At the end of my sophomore year, I found myself sobbing into a cup of pudding at the Ratty.
Of course, by then, I had cried plenty of times. But this was the first time in college I’d ugly cried in public. I didn’t have the privacy of my room, or the drunken mutual understanding of a Keeney stairwell on a Saturday night: I was sitting immediately next to the apples and bananas, and I was crying. Audibly. Anyone trying to refill their coffee would have definitely heard my stifled sobs. They maybe would have even noticed the tears streaming down my face, splashing into vanilla custard.
This send-off isn’t about defining success or embracing uncertainty or taking active control of your happiness. Many bloggers have written about these topics—far better than I could. This send-off is about the low points of college.

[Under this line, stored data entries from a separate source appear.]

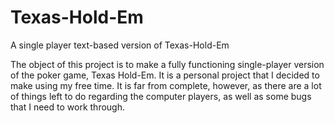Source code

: # Texas-Hold-Em
A single player text-based version of Texas-Hold-Em

The object of this project is to make a fully functioning single-player version of the poker game, Texas Hold-Em. It is a personal project
that I decided to make using my free time. It is far from complete, however, as there are a lot of things left to do regarding the computer
players, as well as some bugs that I need to work through. 
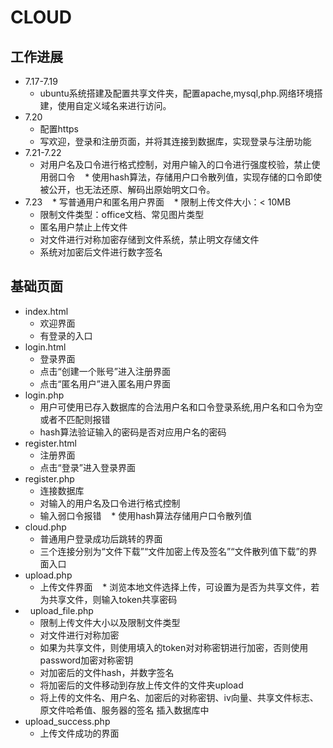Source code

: #  CLOUD

## 工作进展
*   7.17-7.19
    *   ubuntu系统搭建及配置共享文件夹，配置apache,mysql,php.网络环境搭建，使用自定义域名来进行访问。
*   7.20
    *   配置https
    *   写欢迎，登录和注册页面，并将其连接到数据库，实现登录与注册功能
*   7.21-7.22
    *   对用户名及口令进行格式控制，对用户输入的口令进行强度校验，禁止使用弱口令 
    *   使用hash算法，存储用户口令散列值，实现存储的口令即使被公开，也无法还原、解码出原始明文口令。
*   7.23
    *   写普通用户和匿名用户界面
    *   限制上传文件大小：< 10MB
    *   限制文件类型：office文档、常见图片类型
    *   匿名用户禁止上传文件
    *   对文件进行对称加密存储到文件系统，禁止明文存储文件 
    *   系统对加密后文件进行数字签名

    


## 基础页面
*   index.html
    *   欢迎界面
    *   有登录的入口
*   login.html
    *   登录界面
    *   点击“创建一个账号”进入注册界面
    *   点击“匿名用户”进入匿名用户界面
*   login.php
    *   用户可使用已存入数据库的合法用户名和口令登录系统,用户名和口令为空或者不匹配则报错
    *   hash算法验证输入的密码是否对应用户名的密码
*   register.html   
    *   注册界面    
    *   点击“登录”进入登录界面
*   register.php
    *   连接数据库
    *   对输入的用户名及口令进行格式控制
    *   输入弱口令报错
    *   使用hash算法存储用户口令散列值
*   cloud.php
    *   普通用户登录成功后跳转的界面
    *   三个连接分别为“文件下载”“文件加密上传及签名”“文件散列值下载”的界面入口
*   upload.php
    *   上传文件界面
    *   浏览本地文件选择上传，可设置为是否为共享文件，若为共享文件，则输入token共享密码
*   upload_file.php
    *   限制上传文件大小以及限制文件类型
    *   对文件进行对称加密
    *   如果为共享文件，则使用填入的token对对称密钥进行加密，否则使用password加密对称密钥
    *   对加密后的文件hash，并数字签名
    *   将加密后的文件移动到存放上传文件的文件夹upload
    *   将上传的文件名、用户名、加密后的对称密钥、iv向量、共享文件标志、原文件哈希值、服务器的签名 插入数据库中
*   upload_success.php
    *   上传文件成功的界面
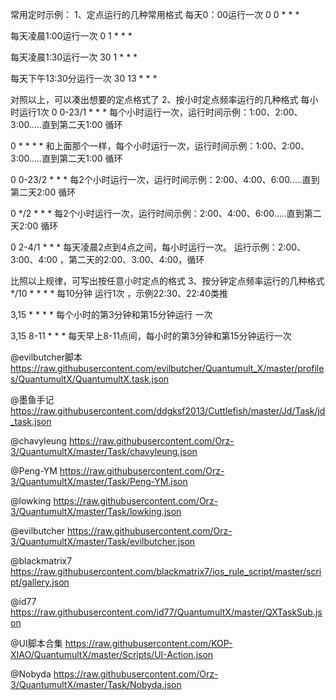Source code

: 常用定时示例： 1、定点运行的几种常用格式 每天0：00运行一次 0 0 * * *

每天凌晨1:00运行一次 0 1 * * *

每天凌晨1:30运行一次 30 1 * * *

每天下午13:30分运行一次 30 13 * * *

对照以上，可以凑出想要的定点格式了 2、按小时定点频率运行的几种格式 每小时运行1次 0 0-23/1 * * * 每个小时运行一次，运行时间示例：1:00、2:00、3:00.....直到第二天1:00 循环

0 * * * * 和上面那个一样，每个小时运行一次，运行时间示例：1:00、2:00、3:00.....直到第二天1:00 循环

0 0-23/2 * * * 每2个小时运行一次，运行时间示例：2:00、4:00、6:00.....直到第二天2:00 循环

0 */2 * * * 每2个小时运行一次，运行时间示例：2:00、4:00、6:00.....直到第二天2:00 循环

0 2-4/1 * * * 每天凌晨2点到4点之间，每小时运行一次。 运行示例：2:00、3:00、4:00 ，第二天的2:00、3:00、4:00，循环

比照以上规律，可写出按任意小时定点的格式 3、按分钟定点频率运行的几种格式 */10 * * * * 每10分钟 运行1次 ，示例22:30、22:40类推

3,15 * * * * 每个小时的第3分钟和第15分钟运行 一次

3,15 8-11 * * * 每天早上8-11点间，每小时的第3分钟和第15分钟运行一次


@evilbutcher脚本   https://raw.githubusercontent.com/evilbutcher/Quantumult_X/master/profiles/QuantumultX/QuantumultX.task.json

@墨鱼手记          https://raw.githubusercontent.com/ddgksf2013/Cuttlefish/master/Jd/Task/jd_task.json

@chavyleung       https://raw.githubusercontent.com/Orz-3/QuantumultX/master/Task/chavyleung.json

@Peng-YM          https://raw.githubusercontent.com/Orz-3/QuantumultX/master/Task/Peng-YM.json

@lowking          https://raw.githubusercontent.com/Orz-3/QuantumultX/master/Task/lowking.json

@evilbutcher      https://raw.githubusercontent.com/Orz-3/QuantumultX/master/Task/evilbutcher.json

@blackmatrix7     https://raw.githubusercontent.com/blackmatrix7/ios_rule_script/master/script/gallery.json

@id77             https://raw.githubusercontent.com/id77/QuantumultX/master/QXTaskSub.json

@UI脚本合集        https://raw.githubusercontent.com/KOP-XIAO/QuantumultX/master/Scripts/UI-Action.json

@Nobyda           https://raw.githubusercontent.com/Orz-3/QuantumultX/master/Task/Nobyda.json
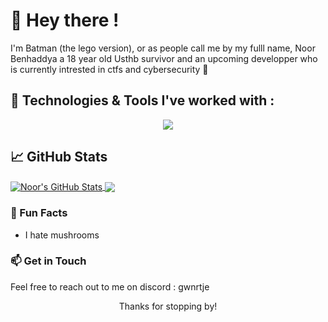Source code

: 

<h1 > 👋 Hey there ! </h1>

<p>
  I'm Batman (the lego version), or as people call me by my fulll name, Noor Benhaddya a 18 year old Usthb survivor and an upcoming developper who is currently intrested in ctfs and cybersecurity 🚀
</p>


##  🔧 Technologies & Tools I've worked with :
<p align="center">
<img src="https://skillicons.dev/icons?i=git,c,html,css,js,java,tailwind,react,nodejs,materialui,linux,solidity" />


## &#x1f4c8; GitHub Stats

<a href="https://github.com/Nooorrrr/Nooorrrr.git">
  <img align="center" src="https://github-readme-stats.vercel.app/api?username=Nooorrrr&hide_border=true&count_private=true&show_icons=true&theme=gotham" alt="Noor's GitHub Stats" />
</a>
<a href="https://github.com/Nooorrrr/Nooorrrr.git">
  <img align="center" src="https://github-readme-stats.vercel.app/api/top-langs/?username=Nooorrrr&hide_border=true&count_private=true&show_icons=true&theme=gotham&langs_count=3" />
</a>





### 🌟 Fun Facts

- I hate mushrooms

### 📫 Get in Touch

Feel free to reach out to me on discord : gwnrtje

<p align="center">Thanks for stopping by! </p>

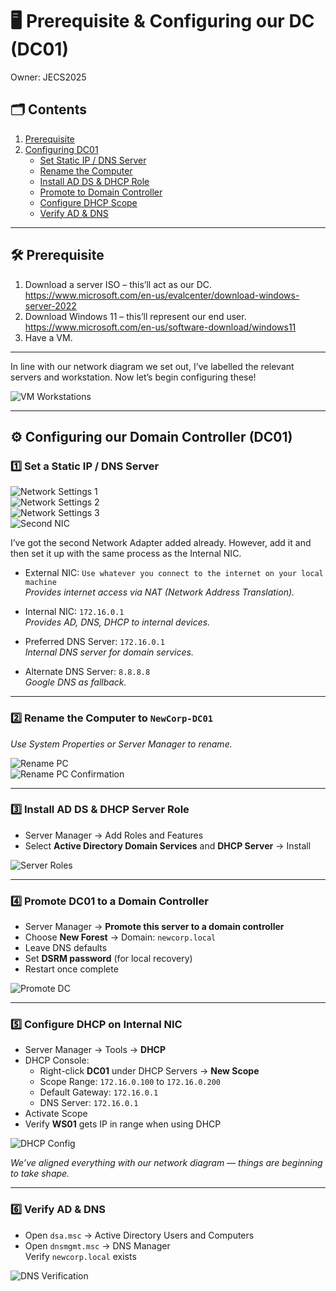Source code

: # 🖥️ Prerequisite & Configuring our DC (DC01)

Owner: JECS2025

## 🗂️ Contents
1. [Prerequisite](#-prerequisite)
2. [Configuring DC01](#-configuring-our-domain-controller-dc01)
    - [Set Static IP / DNS Server](#1️⃣-set-a-static-ip--dns-server)
    - [Rename the Computer](#2️⃣-rename-the-computer-to-newcorp-dc01)
    - [Install AD DS & DHCP Role](#3️⃣-install-ad-ds--dhcp-server-role)
    - [Promote to Domain Controller](#4️⃣-promote-dc01-to-a-domain-controller)
    - [Configure DHCP Scope](#5️⃣-configure-dhcp-on-internal-nic)
    - [Verify AD & DNS](#6️⃣-verify-ad--dns)
---
## 🛠️ Prerequisite

1. Download a server ISO – this’ll act as our DC.  
   https://www.microsoft.com/en-us/evalcenter/download-windows-server-2022
2. Download Windows 11 – this’ll represent our end user.  
   https://www.microsoft.com/en-us/software-download/windows11
3. Have a VM.

---

In line with our network diagram we set out, I’ve labelled the relevant servers and workstation. Now let’s begin configuring these!

![VM Workstations](./assets/dc01/vmstations.png)

---

## ⚙️ Configuring our Domain Controller (DC01)

### 1️⃣ Set a Static IP / DNS Server

![Network Settings 1](./assets/dc01/Network_Settings_1.png)  
![Network Settings 2](./assets/dc01/Network_Settings_2.png)  
![Network Settings 3](./assets/dc01/Network_Settings_3.png)  
![Second NIC](./assets/dc01/Second_NIC.png)

I’ve got the second Network Adapter added already. However, add it and then set it up with the same process as the Internal NIC.

- External NIC: `Use whatever you connect to the internet on your local machine`  
  *Provides internet access via NAT (Network Address Translation).*

- Internal NIC: `172.16.0.1`  
  *Provides AD, DNS, DHCP to internal devices.*

- Preferred DNS Server: `172.16.0.1`  
  *Internal DNS server for domain services.*

- Alternate DNS Server: `8.8.8.8`  
  *Google DNS as fallback.*

---

### 2️⃣ Rename the Computer to `NewCorp-DC01`

*Use System Properties or Server Manager to rename.*

![Rename PC](./assets/dc01/Rename_PC.png)  
![Rename PC Confirmation](./assets/dc01/Rename_PC1.png)

---

### 3️⃣ Install AD DS & DHCP Server Role

- Server Manager → Add Roles and Features  
- Select **Active Directory Domain Services** and **DHCP Server** → Install

![Server Roles](./assets/dc01/Server_Roles.png)

---

### 4️⃣ Promote DC01 to a Domain Controller

- Server Manager → **Promote this server to a domain controller**
- Choose **New Forest** → Domain: `newcorp.local`
- Leave DNS defaults
- Set **DSRM password** (for local recovery)
- Restart once complete

![Promote DC](./assets/dc01/Promote_DC.png)

---

### 5️⃣ Configure DHCP on Internal NIC

- Server Manager → Tools → **DHCP**
- DHCP Console:
    - Right-click **DC01** under DHCP Servers → **New Scope**
    - Scope Range: `172.16.0.100` to `172.16.0.200`
    - Default Gateway: `172.16.0.1`
    - DNS Server: `172.16.0.1`
- Activate Scope
- Verify **WS01** gets IP in range when using DHCP

![DHCP Config](./assets/dc01/DHCP_Config.png)

*We’ve aligned everything with our network diagram — things are beginning to take shape.*

---

### 6️⃣ Verify AD & DNS

- Open `dsa.msc` → Active Directory Users and Computers
- Open `dnsmgmt.msc` → DNS Manager  
  Verify `newcorp.local` exists

![DNS Verification](./assets/dc01/DNS.png)
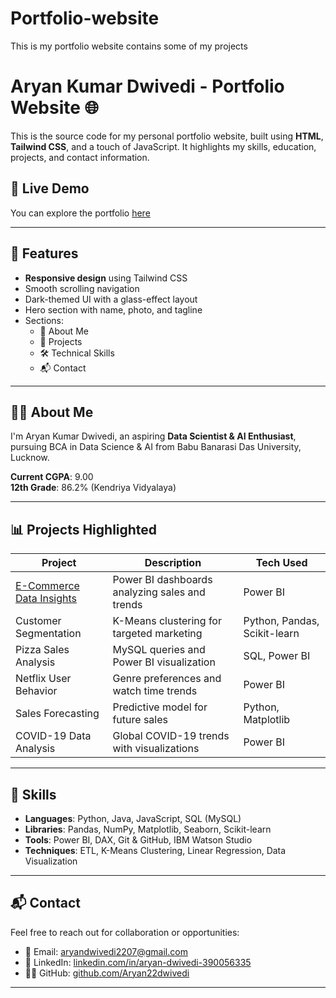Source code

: # Portfolio-website
This is my portfolio website contains some of my projects 

# Aryan Kumar Dwivedi - Portfolio Website 🌐

This is the source code for my personal portfolio website, built using **HTML**, **Tailwind CSS**, and a touch of JavaScript. It highlights my skills, education, projects, and contact information.

## 🔗 Live Demo

You can explore the portfolio [here](https://aryan22dwivedi.github.io)

---

## 📌 Features

- **Responsive design** using Tailwind CSS
- Smooth scrolling navigation
- Dark-themed UI with a glass-effect layout
- Hero section with name, photo, and tagline
- Sections:
  - 📖 About Me
  - 💼 Projects
  - 🛠️ Technical Skills
  - 📬 Contact

---

## 🧑‍💻 About Me

I'm Aryan Kumar Dwivedi, an aspiring **Data Scientist & AI Enthusiast**, pursuing BCA in Data Science & AI from Babu Banarasi Das University, Lucknow.


**Current CGPA**: 9.00  
**12th Grade**: 86.2% (Kendriya Vidyalaya)

---

## 📊 Projects Highlighted

| Project | Description | Tech Used |
|--------|-------------|-----------|
| [E-Commerce Data Insights](https://github.com/Aryan22dwivedi/E-Commerce-Data-Insights) | Power BI dashboards analyzing sales and trends | Power BI |
| Customer Segmentation | K-Means clustering for targeted marketing | Python, Pandas, Scikit-learn |
| Pizza Sales Analysis | MySQL queries and Power BI visualization | SQL, Power BI |
| Netflix User Behavior | Genre preferences and watch time trends | Power BI |
| Sales Forecasting | Predictive model for future sales | Python, Matplotlib |
| COVID-19 Data Analysis | Global COVID-19 trends with visualizations | Power BI |

---

## 🧠 Skills

- **Languages**: Python, Java, JavaScript, SQL (MySQL)
- **Libraries**: Pandas, NumPy, Matplotlib, Seaborn, Scikit-learn
- **Tools**: Power BI, DAX, Git & GitHub, IBM Watson Studio
- **Techniques**: ETL, K-Means Clustering, Linear Regression, Data Visualization

---

## 📬 Contact

Feel free to reach out for collaboration or opportunities:

- 📧 Email: [aryandwivedi2207@gmail.com](mailto:aryandwivedi2207@gmail.com)
- 💼 LinkedIn: [linkedin.com/in/aryan-dwivedi-390056335](https://www.linkedin.com/in/aryan-dwivedi-390056335)
- 🧑‍💻 GitHub: [github.com/Aryan22dwivedi](https://github.com/Aryan22dwivedi)

---
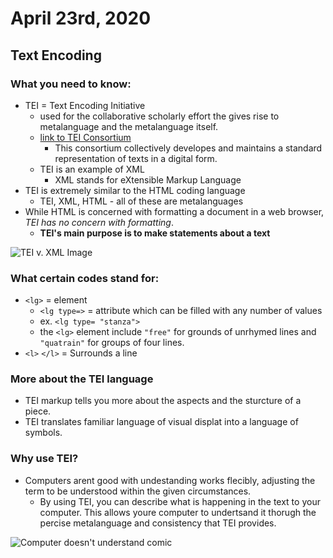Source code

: # April 23rd, 2020

## Text Encoding

### What you need to know:

- TEI = Text Encoding Initiative
    - used for the collaborative scholarly effort the gives rise to metalanguage and the metalanguage itself.
    - [link to TEI Consortium](https://tei-c.org/)
        - This consortium collectively developes and maintains a standard representation of texts in a digital form. 
    - TEI is an example of XML
        - XML stands for eXtensible Markup Language
- TEI is extremely similar to the HTML coding language
    - TEI, XML, HTML - all of these are metalanguages
- While HTML is concerned with formatting a document in a web browser, *TEI has no concern with formatting*. 
    - **TEI's main purpose is to make statements about a text**

![TEI v. XML Image](https://wwp.northeastern.edu/outreach/seminars/_utils/gfx/concept_syntax_language.png)

### What certain codes stand for:
- `<lg>` = element
    - `<lg type=>` = attribute which can be filled with any number of values
    - ex. `<lg type= "stanza">`
    - the `<lg>` element include `"free"` for grounds of unrhymed lines and `"quatrain"` for groups of four lines.
- `<l>` `</l>` = Surrounds a line

### More about the TEI language
- TEI markup tells you more about the aspects and the sturcture of a piece.
- TEI translates familiar language of visual displat into a language of symbols.

### Why use TEI?
- Computers arent good with undestanding works flecibly, adjusting the term to be understood within the given circumstances.
    - By using TEI, you can describe what is happening in the text to your computer. This allows youre computer to undertsand it thorugh the percise metalanguage and consistency that TEI provides.

![Computer doesn't understand comic](https://s3.amazonaws.com/lowres.cartoonstock.com/computers-mental_health-psychiatrists-psychotherapist-computer-understand-wwe0070_low.jpg)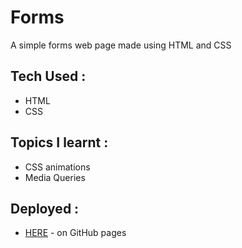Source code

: # Forms
A simple forms web page made using HTML and CSS

## Tech Used :
- HTML
- CSS

## Topics I learnt :
- CSS animations
- Media Queries

## Deployed :
- [HERE](https://eyepatch0.github.io/forms/) - on GitHub pages
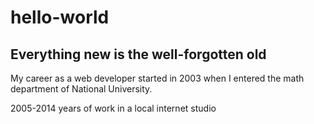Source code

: # hello-world
<h2>Everything new is the well-forgotten old</h2>
<p>My career as a web developer started in 2003 when I entered the math department of National University.</p>
<p>2005-2014 years of work in a local internet studio</p>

Graduation is all too often a time when smiling is mandatory, and nostalgia overshadows reflection. The story of the past few years isn’t so neat, though. Success was not always inevitable, or expected. Not every pain became a teachable moment.
I want to talk about the low points, though, because they taught me that it’s okay to ask for help. As I was sitting in the Ratty, all I could worry about at the time was all the different ways I had already failed. I didn’t know what I was doing that summer, or where I was living. Switching majors was a terrible idea, and I’d never catch up to everyone else. My classes were tanking, and I was so behind in lecture that I didn’t even know how to be wrong anymore.